More importantly, however, the Secure Enclave is only currently designed to store this kind of data for a single user; even on a Mac, where multiple user profile are a possibility, anything requiring the Secure Enclave can only be used by a single user; this is why more than one user can’t add cards to Apple Pay on a MacBook, for example.
Similarly, while you can add fingerprints for different people to use Touch ID with your MacBook, they’re all unlocking the exact same Secure Enclave profile, which means you’re exposing your secure credentials, payment methods, and other similar information to anybody that you’ve added Touch ID access for. The same is of course also true for an iPhone or iPad, although the single-user nature of those devices make that a bit more obvious.
Shared Secure Enclave
In addition to a number of more advanced ideas, the new patent basically describes a Secure Enclave design that would be able to store encrypted data for multiple users, partitioned off in such a way that there would be no way for one user to access the secured data of another.

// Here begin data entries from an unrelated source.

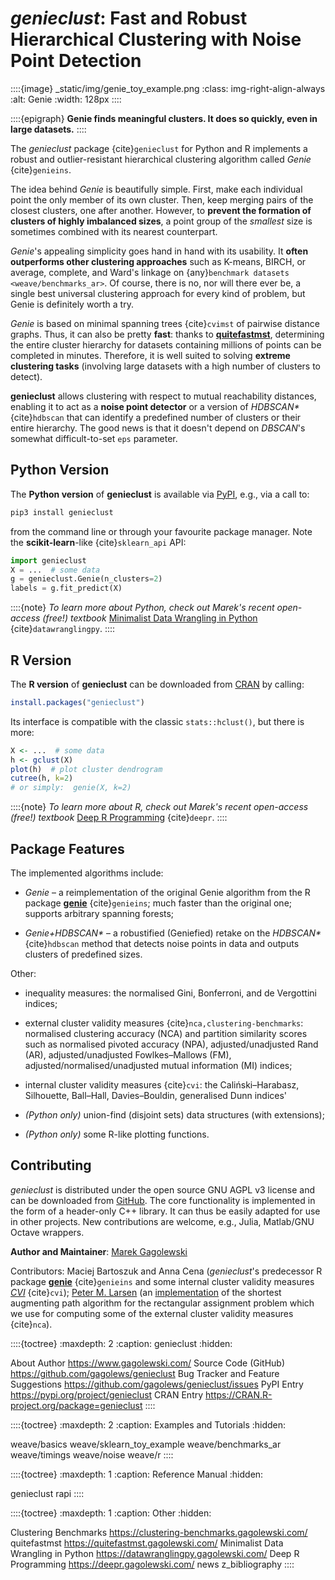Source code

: # *genieclust*: Fast and Robust Hierarchical Clustering with Noise Point Detection

::::{image} _static/img/genie_toy_example.png
:class: img-right-align-always
:alt: Genie
:width: 128px
::::


::::{epigraph}
**Genie finds meaningful clusters. It does so quickly, even in large datasets.**
::::

The *genieclust* package {cite}`genieclust` for Python and R implements
a robust and outlier-resistant hierarchical clustering algorithm called *Genie* {cite}`genieins`.

The idea behind *Genie* is beautifully simple. First, make each individual
point the only member of its own cluster. Then, keep merging pairs
of the closest clusters, one after another. However, to **prevent
the formation of clusters of highly imbalanced sizes**, a point group of
the *smallest* size is sometimes combined with its nearest counterpart.

*Genie*'s appealing simplicity goes hand in hand with its usability.
It **often outperforms other clustering approaches**
such as K-means, BIRCH, or average, complete, and Ward's linkage
on {any}`benchmark datasets <weave/benchmarks_ar>`.
Of course, there is no, nor will there ever be, a single best
universal clustering approach for every kind of problem, but Genie
is definitely worth a try.

*Genie* is based on minimal spanning trees {cite}`cvimst` of pairwise distance graphs.
Thus, it can also be pretty **fast**: thanks to
[**quitefastmst**](https://quitefastmst.gagolewski.com/),
determining the entire cluster hierarchy for datasets containing millions of points
can be completed in minutes. Therefore, it is well suited to solving
**extreme clustering tasks** (involving large datasets with a high number
of clusters to detect).

**genieclust** allows clustering with respect to mutual reachability distances,
enabling it to act as a **noise point detector** or a version
of *HDBSCAN\**  {cite}`hdbscan` that can identify a predefined
number of clusters or their entire hierarchy.  The good news is that it
doesn't depend on *DBSCAN*'s somewhat difficult-to-set `eps` parameter.




## Python Version

The **Python version** of **genieclust** is available via
[PyPI](https://pypi.org/project/genieclust/), e.g.,
via a call to:

```bash
pip3 install genieclust
```

from the command line or through your favourite package manager.
Note the **scikit-learn**-like {cite}`sklearn_api` API:

```python
import genieclust
X = ...  # some data
g = genieclust.Genie(n_clusters=2)
labels = g.fit_predict(X)
```

::::{note}
*To learn more about Python, check out Marek's recent open-access (free!) textbook*
[Minimalist Data Wrangling in Python](https://datawranglingpy.gagolewski.com/)
{cite}`datawranglingpy`.
::::



## R Version

The **R version** of **genieclust** can be downloaded from
[CRAN](https://CRAN.R-project.org/package=genieclust) by calling:

```r
install.packages("genieclust")
```

Its interface is compatible with the classic `stats::hclust()`,
but there is more:

```r
X <- ...  # some data
h <- gclust(X)
plot(h)  # plot cluster dendrogram
cutree(h, k=2)
# or simply:  genie(X, k=2)
```

::::{note}
*To learn more about R, check out Marek's recent open-access (free!) textbook*
[Deep R Programming](https://deepr.gagolewski.com/)
{cite}`deepr`.
::::


## Package Features

The implemented algorithms include:

-  *Genie* – a reimplementation of the original Genie algorithm
    from the R package [**genie**](https://CRAN.R-project.org/package=genie)
    {cite}`genieins`; much faster than the original one;
    supports arbitrary spanning forests;

-   *Genie+HDBSCAN\** – a robustified (Geniefied) retake on the *HDBSCAN\**
    {cite}`hdbscan` method that detects noise points in data and
    outputs clusters of predefined sizes.


Other:

-   inequality measures: the normalised Gini, Bonferroni,
    and de Vergottini indices;

-   external cluster validity measures {cite}`nca,clustering-benchmarks`:
    normalised clustering accuracy (NCA) and partition
    similarity scores such as normalised pivoted accuracy (NPA),
    adjusted/unadjusted Rand (AR), adjusted/unadjusted Fowlkes–Mallows (FM),
    adjusted/normalised/unadjusted mutual information (MI) indices;

-   internal cluster validity measures {cite}`cvi`:
    the Caliński–Harabasz, Silhouette, Ball–Hall, Davies–Bouldin,
    generalised Dunn indices'

-   *(Python only)* union-find (disjoint sets) data structures (with
    extensions);

-   *(Python only)* some R-like plotting functions.



## Contributing

*genieclust* is distributed under the open source GNU AGPL v3 license
and can be downloaded from [GitHub](https://github.com/gagolews/genieclust).
The core functionality is implemented in the form of a header-only C++
library. It can thus be easily adapted for use in other projects.
New contributions are welcome, e.g., Julia, Matlab/GNU Octave wrappers.



**Author and Maintainer**: [Marek Gagolewski](https://www.gagolewski.com/)

Contributors: Maciej Bartoszuk and Anna Cena (*genieclust*'s predecessor
R package [**genie**](https://CRAN.R-project.org/package=genie) {cite}`genieins`
and some internal cluster validity measures [*CVI*](https://github.com/gagolews/optim_cvi) {cite}`cvi`);
[Peter M. Larsen](https://github.com/pmla/)
(an [implementation](https://github.com/scipy/scipy/blob/main/scipy/optimize/rectangular_lsap/rectangular_lsap.cpp)
of the shortest augmenting path algorithm for the rectangular assignment problem
which we use for computing some of the external cluster validity measures {cite}`nca`).



::::{toctree}
:maxdepth: 2
:caption: genieclust
:hidden:

About <self>
Author <https://www.gagolewski.com/>
Source Code (GitHub) <https://github.com/gagolews/genieclust>
Bug Tracker and Feature Suggestions <https://github.com/gagolews/genieclust/issues>
PyPI Entry <https://pypi.org/project/genieclust>
CRAN Entry <https://CRAN.R-project.org/package=genieclust>
::::


::::{toctree}
:maxdepth: 2
:caption: Examples and Tutorials
:hidden:

weave/basics
weave/sklearn_toy_example
weave/benchmarks_ar
weave/timings
weave/noise
weave/r
::::

<!--
weave/sparse
weave/string
weave/benchmarks_approx
require nmslib!
exact=False disabled as of v.1.2
weave/benchmarks_details
-->


::::{toctree}
:maxdepth: 1
:caption: Reference Manual
:hidden:

genieclust
rapi
::::


::::{toctree}
:maxdepth: 1
:caption: Other
:hidden:

Clustering Benchmarks <https://clustering-benchmarks.gagolewski.com/>
quitefastmst <https://quitefastmst.gagolewski.com/>
Minimalist Data Wrangling in Python <https://datawranglingpy.gagolewski.com/>
Deep R Programming <https://deepr.gagolewski.com/>
news
z_bibliography
::::


<!--
Indices and Tables
------------------

* :ref:`genindex`
* :ref:`modindex`
* :ref:`search`
-->
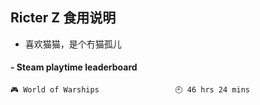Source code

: ## Ricter Z 食用说明
- 喜欢猫猫，是个冇猫孤儿

<!-- steam-box start -->
#### - Steam playtime leaderboard
```text
🎮 World of Warships                 🕘 46 hrs 24 mins
```
<!-- Powered by https://github.com/YouEclipse/steam-box . -->
<!-- steam-box end -->
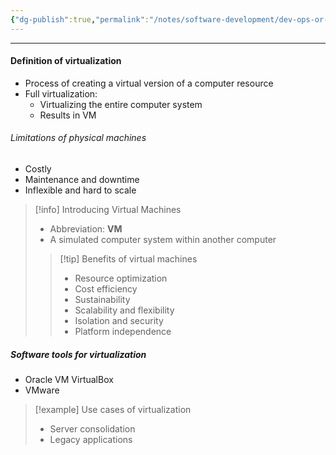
 ```yaml
---
{"dg-publish":true,"permalink":"/notes/software-development/dev-ops-or-tools/containerization-and-virtualization/introduction-to-virtualization/","tags":["docker","kubernetes","containerization","virtualization"],"created":"2025-07-21T16:45:10.240+08:00"}
---
```


---

#### Definition of virtualization
 - Process of creating a virtual version of a computer resource
 - Full virtualization:
	- Virtualizing the entire computer system
	- Results in VM

###### Limitations of physical machines
 - Costly
 - Maintenance and downtime
 - Inflexible and hard to scale

> [!info] Introducing Virtual Machines
> - Abbreviation: __VM__
> - A simulated computer system within another computer
>> [!tip] Benefits of virtual machines
>> - Resource optimization
>> 	- Cost efficiency
>> 	- Sustainability
>> - Scalability and flexibility
>> - Isolation and security
>> - Platform independence

##### Software tools for virtualization
- Oracle VM VirtualBox
 - VMware

>[!example] Use cases of virtualization
>- Server consolidation
>- Legacy applications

However, the problem isn’t all that simple to solve, since the Secure Enclave also contains system-level credentials and encryption keys that would need to be accessible to all users. Further, there would need to be an “administrator” level of access to allow somebody such as a parent, teacher, or business supervisor to gain at least some level of access to other user profiles.
The patent addresses this by describing “group keys” that could be created to allow data to be shared by multiple profiles, either for administrative purposes or just to ensure that things like keys and certificates used by things like Safari can be unlocked regardless of who is logged into the device.
The patent also details how the Secure Enclave Processor (SEP) ultimately becomes the arbiter of what each user can access, routing everything through this proposed future version of the chip.
Apple’s patent also suggests several other methods for handling unauthorized access attempts, such as deliberately slowing the system down before locking the user out entirely — something that iOS devices already do when dealing with passcodes, but sounds like it could be extended to other authentication methods, in addition to coming to the Mac.